***** Source records *****
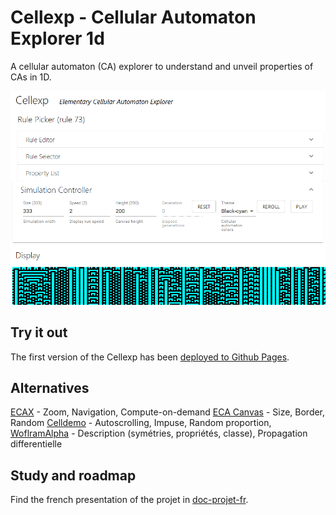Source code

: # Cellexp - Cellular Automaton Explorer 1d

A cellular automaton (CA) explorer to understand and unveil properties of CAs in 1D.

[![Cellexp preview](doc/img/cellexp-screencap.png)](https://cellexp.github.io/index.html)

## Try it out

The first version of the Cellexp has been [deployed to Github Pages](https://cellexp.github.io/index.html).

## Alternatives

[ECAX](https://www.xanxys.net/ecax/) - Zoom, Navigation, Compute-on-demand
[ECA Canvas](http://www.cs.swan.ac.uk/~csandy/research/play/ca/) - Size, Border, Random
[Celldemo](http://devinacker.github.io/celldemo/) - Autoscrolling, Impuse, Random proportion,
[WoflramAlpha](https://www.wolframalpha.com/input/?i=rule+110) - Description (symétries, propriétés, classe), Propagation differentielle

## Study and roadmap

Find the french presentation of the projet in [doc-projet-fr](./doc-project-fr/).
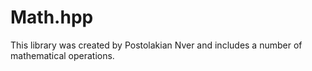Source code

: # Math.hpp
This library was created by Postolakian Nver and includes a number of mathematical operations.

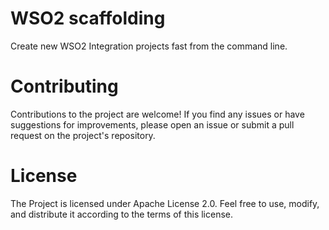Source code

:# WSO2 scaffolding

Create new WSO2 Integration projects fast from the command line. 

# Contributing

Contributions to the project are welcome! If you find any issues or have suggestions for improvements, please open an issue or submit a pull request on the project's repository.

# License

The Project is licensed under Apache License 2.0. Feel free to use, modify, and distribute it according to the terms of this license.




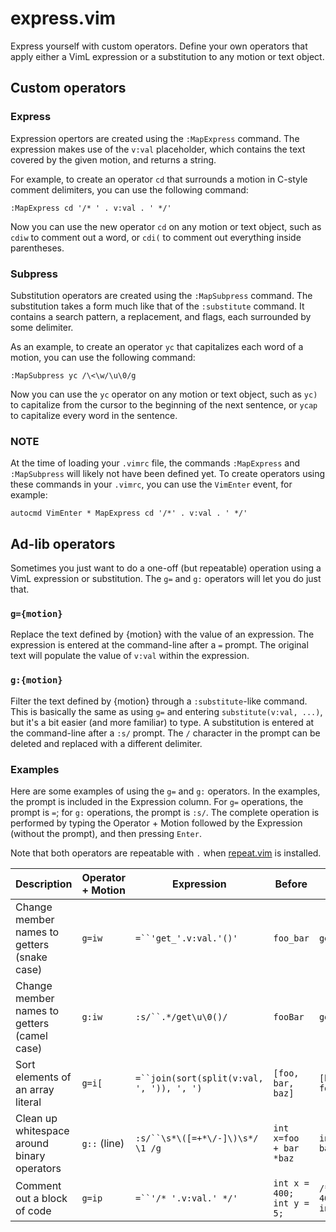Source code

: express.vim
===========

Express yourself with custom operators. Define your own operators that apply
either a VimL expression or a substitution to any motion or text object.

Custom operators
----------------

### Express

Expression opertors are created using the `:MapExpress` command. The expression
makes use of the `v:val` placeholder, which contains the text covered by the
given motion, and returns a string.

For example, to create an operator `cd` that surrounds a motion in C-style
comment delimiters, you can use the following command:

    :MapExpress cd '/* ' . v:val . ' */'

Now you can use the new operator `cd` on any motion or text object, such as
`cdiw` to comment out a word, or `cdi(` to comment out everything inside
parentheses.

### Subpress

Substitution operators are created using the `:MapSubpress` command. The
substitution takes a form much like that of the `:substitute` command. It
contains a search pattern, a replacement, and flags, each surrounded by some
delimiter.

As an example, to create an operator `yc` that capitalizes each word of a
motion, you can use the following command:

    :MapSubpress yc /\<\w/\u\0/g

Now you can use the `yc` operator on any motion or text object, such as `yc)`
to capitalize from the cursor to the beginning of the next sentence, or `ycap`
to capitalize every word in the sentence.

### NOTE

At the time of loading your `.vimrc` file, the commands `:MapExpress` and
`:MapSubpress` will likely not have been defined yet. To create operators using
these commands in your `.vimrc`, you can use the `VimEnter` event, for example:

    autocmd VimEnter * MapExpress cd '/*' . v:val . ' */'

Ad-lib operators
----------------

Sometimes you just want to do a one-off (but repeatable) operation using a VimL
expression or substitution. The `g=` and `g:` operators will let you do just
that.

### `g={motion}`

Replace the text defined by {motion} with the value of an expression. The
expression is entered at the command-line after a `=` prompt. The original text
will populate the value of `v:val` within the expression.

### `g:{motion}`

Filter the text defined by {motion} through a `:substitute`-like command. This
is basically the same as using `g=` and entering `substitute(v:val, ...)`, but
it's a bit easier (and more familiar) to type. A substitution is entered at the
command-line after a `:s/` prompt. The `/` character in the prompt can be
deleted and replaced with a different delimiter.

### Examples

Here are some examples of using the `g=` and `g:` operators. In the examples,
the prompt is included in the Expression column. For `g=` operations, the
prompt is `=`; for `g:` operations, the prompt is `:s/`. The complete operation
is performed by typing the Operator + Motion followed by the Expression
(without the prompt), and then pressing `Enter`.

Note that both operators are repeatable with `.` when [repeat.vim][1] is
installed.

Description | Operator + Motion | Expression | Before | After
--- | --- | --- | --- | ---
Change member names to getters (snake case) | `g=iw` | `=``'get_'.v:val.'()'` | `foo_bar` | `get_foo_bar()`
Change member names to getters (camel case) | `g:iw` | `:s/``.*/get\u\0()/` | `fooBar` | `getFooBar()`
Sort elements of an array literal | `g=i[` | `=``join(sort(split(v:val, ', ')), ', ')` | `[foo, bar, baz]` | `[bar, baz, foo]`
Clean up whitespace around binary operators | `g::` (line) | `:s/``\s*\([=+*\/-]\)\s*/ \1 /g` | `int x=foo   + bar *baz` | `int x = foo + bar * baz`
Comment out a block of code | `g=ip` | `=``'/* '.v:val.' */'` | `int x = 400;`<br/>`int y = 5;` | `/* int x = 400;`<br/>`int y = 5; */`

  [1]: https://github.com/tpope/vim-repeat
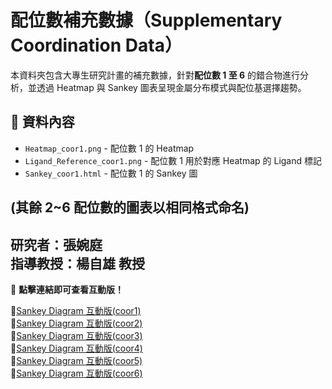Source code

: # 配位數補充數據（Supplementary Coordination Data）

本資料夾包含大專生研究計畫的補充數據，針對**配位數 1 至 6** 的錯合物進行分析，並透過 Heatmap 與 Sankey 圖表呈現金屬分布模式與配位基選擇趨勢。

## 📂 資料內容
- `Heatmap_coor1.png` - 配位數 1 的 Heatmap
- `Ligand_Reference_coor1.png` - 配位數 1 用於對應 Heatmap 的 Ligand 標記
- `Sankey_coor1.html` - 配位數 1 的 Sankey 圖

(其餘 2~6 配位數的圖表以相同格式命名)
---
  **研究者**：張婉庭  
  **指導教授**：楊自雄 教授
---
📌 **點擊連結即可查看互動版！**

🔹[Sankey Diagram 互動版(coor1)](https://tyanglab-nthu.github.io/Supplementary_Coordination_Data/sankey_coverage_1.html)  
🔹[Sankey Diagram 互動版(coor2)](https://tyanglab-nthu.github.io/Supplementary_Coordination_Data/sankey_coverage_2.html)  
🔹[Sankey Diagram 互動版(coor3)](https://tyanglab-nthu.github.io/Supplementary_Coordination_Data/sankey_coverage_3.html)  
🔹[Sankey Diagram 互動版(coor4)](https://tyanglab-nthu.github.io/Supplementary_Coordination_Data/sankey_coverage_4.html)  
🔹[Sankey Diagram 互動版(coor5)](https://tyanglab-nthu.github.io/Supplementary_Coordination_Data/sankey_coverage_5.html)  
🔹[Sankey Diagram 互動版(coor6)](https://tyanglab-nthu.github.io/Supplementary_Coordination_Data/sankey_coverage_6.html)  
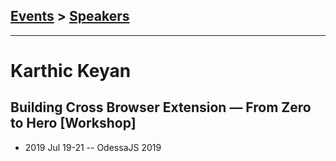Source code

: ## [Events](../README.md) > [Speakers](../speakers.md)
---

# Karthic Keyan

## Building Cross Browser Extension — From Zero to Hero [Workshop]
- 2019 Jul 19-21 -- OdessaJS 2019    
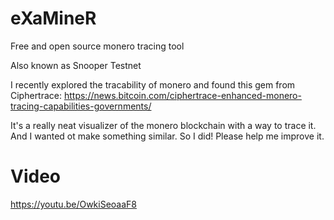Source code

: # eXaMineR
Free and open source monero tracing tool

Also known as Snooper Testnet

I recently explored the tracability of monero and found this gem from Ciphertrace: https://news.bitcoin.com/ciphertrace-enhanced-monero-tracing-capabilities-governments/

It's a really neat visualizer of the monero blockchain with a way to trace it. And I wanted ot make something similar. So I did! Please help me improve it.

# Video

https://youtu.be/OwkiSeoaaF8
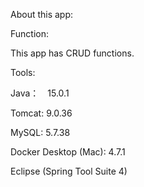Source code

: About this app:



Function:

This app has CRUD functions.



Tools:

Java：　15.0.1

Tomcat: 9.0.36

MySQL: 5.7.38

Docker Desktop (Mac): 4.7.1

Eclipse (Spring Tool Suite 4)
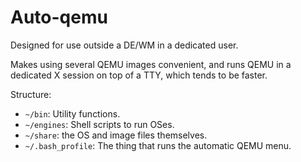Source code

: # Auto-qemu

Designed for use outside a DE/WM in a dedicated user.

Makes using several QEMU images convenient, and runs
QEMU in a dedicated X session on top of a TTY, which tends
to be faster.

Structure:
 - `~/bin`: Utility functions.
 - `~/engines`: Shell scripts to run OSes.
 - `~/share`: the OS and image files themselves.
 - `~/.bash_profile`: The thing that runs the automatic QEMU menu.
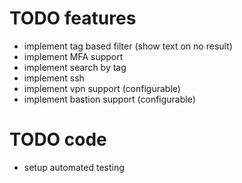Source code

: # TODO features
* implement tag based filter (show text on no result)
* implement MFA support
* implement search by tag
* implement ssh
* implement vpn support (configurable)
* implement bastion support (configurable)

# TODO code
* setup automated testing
*****
_Task objective:_ Copy the data exactly. Any picture it contains is to be omitted.

_Expected answer:_
Source code

: # Cellexp - Cellular Automaton Explorer 1d

A cellular automaton (CA) explorer to understand and unveil properties of CAs in 1D.

[![Cellexp preview](doc/img/cellexp-screencap.png)](https://cellexp.github.io/index.html)

## Try it out

The first version of the Cellexp has been [deployed to Github Pages](https://cellexp.github.io/index.html).

## Alternatives

[ECAX](https://www.xanxys.net/ecax/) - Zoom, Navigation, Compute-on-demand
[ECA Canvas](http://www.cs.swan.ac.uk/~csandy/research/play/ca/) - Size, Border, Random
[Celldemo](http://devinacker.github.io/celldemo/) - Autoscrolling, Impuse, Random proportion,
[WoflramAlpha](https://www.wolframalpha.com/input/?i=rule+110) - Description (symétries, propriétés, classe), Propagation differentielle

## Study and roadmap

Find the french presentation of the projet in [doc-projet-fr](./doc-project-fr/).
Source code

: # Math.hpp
This library was created by Postolakian Nver and includes a number of mathematical operations.

Source code

:# WSO2 scaffolding

Create new WSO2 Integration projects fast from the command line. 

# Contributing

Contributions to the project are welcome! If you find any issues or have suggestions for improvements, please open an issue or submit a pull request on the project's repository.

# License

The Project is licensed under Apache License 2.0. Feel free to use, modify, and distribute it according to the terms of this license.




Source code

: express.vim
===========

Express yourself with custom operators. Define your own operators that apply
either a VimL expression or a substitution to any motion or text object.

Custom operators
----------------

### Express

Expression opertors are created using the `:MapExpress` command. The expression
makes use of the `v:val` placeholder, which contains the text covered by the
given motion, and returns a string.

For example, to create an operator `cd` that surrounds a motion in C-style
comment delimiters, you can use the following command:

    :MapExpress cd '/* ' . v:val . ' */'

Now you can use the new operator `cd` on any motion or text object, such as
`cdiw` to comment out a word, or `cdi(` to comment out everything inside
parentheses.

### Subpress

Substitution operators are created using the `:MapSubpress` command. The
substitution takes a form much like that of the `:substitute` command. It
contains a search pattern, a replacement, and flags, each surrounded by some
delimiter.

As an example, to create an operator `yc` that capitalizes each word of a
motion, you can use the following command:

    :MapSubpress yc /\<\w/\u\0/g

Now you can use the `yc` operator on any motion or text object, such as `yc)`
to capitalize from the cursor to the beginning of the next sentence, or `ycap`
to capitalize every word in the sentence.

### NOTE

At the time of loading your `.vimrc` file, the commands `:MapExpress` and
`:MapSubpress` will likely not have been defined yet. To create operators using
these commands in your `.vimrc`, you can use the `VimEnter` event, for example:

    autocmd VimEnter * MapExpress cd '/*' . v:val . ' */'

Ad-lib operators
----------------

Sometimes you just want to do a one-off (but repeatable) operation using a VimL
expression or substitution. The `g=` and `g:` operators will let you do just
that.

### `g={motion}`

Replace the text defined by {motion} with the value of an expression. The
expression is entered at the command-line after a `=` prompt. The original text
will populate the value of `v:val` within the expression.

### `g:{motion}`

Filter the text defined by {motion} through a `:substitute`-like command. This
is basically the same as using `g=` and entering `substitute(v:val, ...)`, but
it's a bit easier (and more familiar) to type. A substitution is entered at the
command-line after a `:s/` prompt. The `/` character in the prompt can be
deleted and replaced with a different delimiter.

### Examples

Here are some examples of using the `g=` and `g:` operators. In the examples,
the prompt is included in the Expression column. For `g=` operations, the
prompt is `=`; for `g:` operations, the prompt is `:s/`. The complete operation
is performed by typing the Operator + Motion followed by the Expression
(without the prompt), and then pressing `Enter`.

Note that both operators are repeatable with `.` when [repeat.vim][1] is
installed.

Description | Operator + Motion | Expression | Before | After
--- | --- | --- | --- | ---
Change member names to getters (snake case) | `g=iw` | `=``'get_'.v:val.'()'` | `foo_bar` | `get_foo_bar()`
Change member names to getters (camel case) | `g:iw` | `:s/``.*/get\u\0()/` | `fooBar` | `getFooBar()`
Sort elements of an array literal | `g=i[` | `=``join(sort(split(v:val, ', ')), ', ')` | `[foo, bar, baz]` | `[bar, baz, foo]`
Clean up whitespace around binary operators | `g::` (line) | `:s/``\s*\([=+*\/-]\)\s*/ \1 /g` | `int x=foo   + bar *baz` | `int x = foo + bar * baz`
Comment out a block of code | `g=ip` | `=``'/* '.v:val.' */'` | `int x = 400;`<br/>`int y = 5;` | `/* int x = 400;`<br/>`int y = 5; */`

  [1]: https://github.com/tpope/vim-repeat
Source code

: # 配位數補充數據（Supplementary Coordination Data）

本資料夾包含大專生研究計畫的補充數據，針對**配位數 1 至 6** 的錯合物進行分析，並透過 Heatmap 與 Sankey 圖表呈現金屬分布模式與配位基選擇趨勢。

## 📂 資料內容
- `Heatmap_coor1.png` - 配位數 1 的 Heatmap
- `Ligand_Reference_coor1.png` - 配位數 1 用於對應 Heatmap 的 Ligand 標記
- `Sankey_coor1.html` - 配位數 1 的 Sankey 圖

(其餘 2~6 配位數的圖表以相同格式命名)
---
  **研究者**：張婉庭  
  **指導教授**：楊自雄 教授
---
📌 **點擊連結即可查看互動版！**

🔹[Sankey Diagram 互動版(coor1)](https://tyanglab-nthu.github.io/Supplementary_Coordination_Data/sankey_coverage_1.html)  
🔹[Sankey Diagram 互動版(coor2)](https://tyanglab-nthu.github.io/Supplementary_Coordination_Data/sankey_coverage_2.html)  
🔹[Sankey Diagram 互動版(coor3)](https://tyanglab-nthu.github.io/Supplementary_Coordination_Data/sankey_coverage_3.html)  
🔹[Sankey Diagram 互動版(coor4)](https://tyanglab-nthu.github.io/Supplementary_Coordination_Data/sankey_coverage_4.html)  
🔹[Sankey Diagram 互動版(coor5)](https://tyanglab-nthu.github.io/Supplementary_Coordination_Data/sankey_coverage_5.html)  
🔹[Sankey Diagram 互動版(coor6)](https://tyanglab-nthu.github.io/Supplementary_Coordination_Data/sankey_coverage_6.html)  
Source code

: ## [Events](../README.md) > [Speakers](../speakers.md)
---

# Karthic Keyan

## Building Cross Browser Extension — From Zero to Hero [Workshop]
- 2019 Jul 19-21 -- OdessaJS 2019    
Source code

: # eXaMineR
Free and open source monero tracing tool

Also known as Snooper Testnet

I recently explored the tracability of monero and found this gem from Ciphertrace: https://news.bitcoin.com/ciphertrace-enhanced-monero-tracing-capabilities-governments/

It's a really neat visualizer of the monero blockchain with a way to trace it. And I wanted ot make something similar. So I did! Please help me improve it.

# Video

https://youtu.be/OwkiSeoaaF8
Source code

: About this app:



Function:

This app has CRUD functions.



Tools:

Java：　15.0.1

Tomcat: 9.0.36

MySQL: 5.7.38

Docker Desktop (Mac): 4.7.1

Eclipse (Spring Tool Suite 4)
Source code

: # Auto-qemu

Designed for use outside a DE/WM in a dedicated user.

Makes using several QEMU images convenient, and runs
QEMU in a dedicated X session on top of a TTY, which tends
to be faster.

Structure:
 - `~/bin`: Utility functions.
 - `~/engines`: Shell scripts to run OSes.
 - `~/share`: the OS and image files themselves.
 - `~/.bash_profile`: The thing that runs the automatic QEMU menu.
Source code

: # TODO features
* implement tag based filter (show text on no result)
* implement MFA support
* implement search by tag
* implement ssh
* implement vpn support (configurable)
* implement bastion support (configurable)

# TODO code
* setup automated testing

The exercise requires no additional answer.